Page 102 of Death and Do-Overs

“You were my lead.”

It took me a moment to process. “You saw me in Nevermore, where your friend Otis disappeared, and then you saw me in Piccadilly when you followed the fox. Of course you’d find me suspicious,” I said. “And now?”

“I trust you completely.”

“Even though we’ve only known each other a few days?”

“As soon as I laid eyes on you, I knew. Even when I tried to convince myself otherwise.”

The air caught in my chest at his admission. When we first met…he knewwhatexactly?

“I don’t own a house. I don’t consider anywhere my home, because I live my life traveling. It’s how I like it,” he said. “But if I had to choose a place, I’d choose Latebras, Ohio.”

“I’ve never heard of it.”

“No one who doesn’t live there has. It’s not on any map.”

“How is that possible?”

“It belongs in the family of secrets I’m still not allowed to tell you even though I desperately want to.”

“You mean your supernatural nature,” I said.

He nodded.

It was his family’s secret, or maybe his community even larger than that. By the imploring expression on his face, he wanted me to understand how deeply he wished to share everything with me, how much it hurt that he couldn’t give me this one final thing.

It was okay. I didn’t mind.

“Mushrooms,” I said.

“Pardon?”

“Mushrooms are my favorite vegetable.”

“You know mushrooms are fungi, right?”

“There you go with that science brain again,” I said.

“Is that a problem for you, Marshmallow?”

“I didn’t say that.” I considered my words. He’d laid everything he could out for me, shared more than I’d expected. The least I could do was offer honesty in return. “I like your beautiful nerd brain.”

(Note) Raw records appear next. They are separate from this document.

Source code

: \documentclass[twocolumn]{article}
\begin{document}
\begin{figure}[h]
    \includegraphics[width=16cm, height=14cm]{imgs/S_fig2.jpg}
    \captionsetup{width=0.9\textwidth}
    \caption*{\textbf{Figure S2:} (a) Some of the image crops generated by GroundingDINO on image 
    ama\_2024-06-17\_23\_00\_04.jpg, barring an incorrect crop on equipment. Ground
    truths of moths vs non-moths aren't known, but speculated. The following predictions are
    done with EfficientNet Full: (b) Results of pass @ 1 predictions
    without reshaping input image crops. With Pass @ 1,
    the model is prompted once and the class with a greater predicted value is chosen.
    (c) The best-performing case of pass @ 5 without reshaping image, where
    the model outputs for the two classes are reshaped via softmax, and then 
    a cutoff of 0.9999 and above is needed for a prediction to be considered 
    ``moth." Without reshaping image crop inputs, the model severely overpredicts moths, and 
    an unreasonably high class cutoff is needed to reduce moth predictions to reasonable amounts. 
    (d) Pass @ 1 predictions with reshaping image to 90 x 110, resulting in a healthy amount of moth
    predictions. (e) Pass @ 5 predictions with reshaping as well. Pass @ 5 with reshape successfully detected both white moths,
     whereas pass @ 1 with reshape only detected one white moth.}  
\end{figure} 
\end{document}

I liked everything about him, but that felt too big and too scary to admit out loud.

It felt big to admit it to myself.

I was falling hard for Levi Rivers.

I moved away from him, because if I didn’t, the need to touch him would overwhelm me. I moved away because all of this emotional unburdening left me feeling vulnerable, like he’d knocked down my final defenses.

I moved to the next table with another corkboard filled with more faces I didn’t recognize.

Levi gasped.

He ripped one of the images off the board. “It’s Otis.”

He showed me the photo of a man with his same golden hair, a man who could be his brother.